Return a copy of every line in the data below that contains "html".

*** DATA EXCERPTS Section Begins ***

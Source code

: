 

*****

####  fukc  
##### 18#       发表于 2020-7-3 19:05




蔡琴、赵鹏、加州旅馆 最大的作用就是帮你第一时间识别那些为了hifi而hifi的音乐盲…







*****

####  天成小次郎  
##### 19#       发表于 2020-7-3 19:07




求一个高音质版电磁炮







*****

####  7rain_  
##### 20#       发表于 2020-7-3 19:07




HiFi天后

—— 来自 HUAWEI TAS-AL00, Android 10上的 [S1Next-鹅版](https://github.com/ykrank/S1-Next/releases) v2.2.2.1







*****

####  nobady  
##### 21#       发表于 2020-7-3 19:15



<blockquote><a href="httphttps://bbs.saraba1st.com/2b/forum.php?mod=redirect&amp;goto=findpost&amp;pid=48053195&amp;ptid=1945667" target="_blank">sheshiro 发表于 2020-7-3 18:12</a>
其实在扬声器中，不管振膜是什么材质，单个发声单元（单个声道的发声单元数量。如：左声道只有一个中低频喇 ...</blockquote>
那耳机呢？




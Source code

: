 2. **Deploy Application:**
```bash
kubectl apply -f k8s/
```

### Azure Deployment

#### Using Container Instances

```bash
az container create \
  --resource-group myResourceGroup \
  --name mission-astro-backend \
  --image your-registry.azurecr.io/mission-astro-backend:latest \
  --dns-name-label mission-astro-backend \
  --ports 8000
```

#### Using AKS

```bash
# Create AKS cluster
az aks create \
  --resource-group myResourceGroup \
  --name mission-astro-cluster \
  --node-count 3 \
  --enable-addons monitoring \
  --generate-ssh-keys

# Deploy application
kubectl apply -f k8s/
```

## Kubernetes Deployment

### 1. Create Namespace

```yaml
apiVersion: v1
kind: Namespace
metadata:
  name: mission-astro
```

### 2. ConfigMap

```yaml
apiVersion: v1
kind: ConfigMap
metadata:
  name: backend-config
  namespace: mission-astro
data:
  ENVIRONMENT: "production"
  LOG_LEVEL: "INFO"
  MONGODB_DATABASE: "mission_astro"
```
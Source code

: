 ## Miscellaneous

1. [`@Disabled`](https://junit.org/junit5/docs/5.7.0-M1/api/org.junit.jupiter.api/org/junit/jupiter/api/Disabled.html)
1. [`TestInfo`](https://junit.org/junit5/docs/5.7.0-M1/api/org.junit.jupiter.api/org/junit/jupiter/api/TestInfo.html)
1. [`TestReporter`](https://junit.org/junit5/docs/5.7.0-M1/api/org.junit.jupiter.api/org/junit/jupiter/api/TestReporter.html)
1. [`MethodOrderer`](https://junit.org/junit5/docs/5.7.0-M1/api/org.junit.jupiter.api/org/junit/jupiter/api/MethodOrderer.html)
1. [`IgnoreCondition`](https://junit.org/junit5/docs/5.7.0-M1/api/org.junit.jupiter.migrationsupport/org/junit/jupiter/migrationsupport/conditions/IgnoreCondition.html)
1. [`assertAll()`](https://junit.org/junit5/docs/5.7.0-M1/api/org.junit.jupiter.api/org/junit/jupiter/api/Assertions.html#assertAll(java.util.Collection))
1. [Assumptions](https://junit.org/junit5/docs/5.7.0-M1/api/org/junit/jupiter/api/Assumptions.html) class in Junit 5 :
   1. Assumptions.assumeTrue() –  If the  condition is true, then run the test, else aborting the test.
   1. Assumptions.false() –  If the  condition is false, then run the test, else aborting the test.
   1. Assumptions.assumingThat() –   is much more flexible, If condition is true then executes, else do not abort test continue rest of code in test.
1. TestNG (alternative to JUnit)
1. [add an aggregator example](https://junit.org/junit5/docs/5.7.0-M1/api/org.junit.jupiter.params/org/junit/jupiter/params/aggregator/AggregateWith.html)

*** DATA EXCERPTS Section Ends ***

- EXERCISE SOLUTION:
1. [`@Disabled`](https://junit.org/junit5/docs/5.7.0-M1/api/org.junit.jupiter.api/org/junit/jupiter/api/Disabled.html)
1. [`TestInfo`](https://junit.org/junit5/docs/5.7.0-M1/api/org.junit.jupiter.api/org/junit/jupiter/api/TestInfo.html)
1. [`TestReporter`](https://junit.org/junit5/docs/5.7.0-M1/api/org.junit.jupiter.api/org/junit/jupiter/api/TestReporter.html)
1. [`MethodOrderer`](https://junit.org/junit5/docs/5.7.0-M1/api/org.junit.jupiter.api/org/junit/jupiter/api/MethodOrderer.html)
1. [`IgnoreCondition`](https://junit.org/junit5/docs/5.7.0-M1/api/org.junit.jupiter.migrationsupport/org/junit/jupiter/migrationsupport/conditions/IgnoreCondition.html)
1. [`assertAll()`](https://junit.org/junit5/docs/5.7.0-M1/api/org.junit.jupiter.api/org/junit/jupiter/api/Assertions.html#assertAll(java.util.Collection))
1. [Assumptions](https://junit.org/junit5/docs/5.7.0-M1/api/org/junit/jupiter/api/Assumptions.html) class in Junit 5 :
1. [add an aggregator example](https://junit.org/junit5/docs/5.7.0-M1/api/org.junit.jupiter.params/org/junit/jupiter/params/aggregator/AggregateWith.html)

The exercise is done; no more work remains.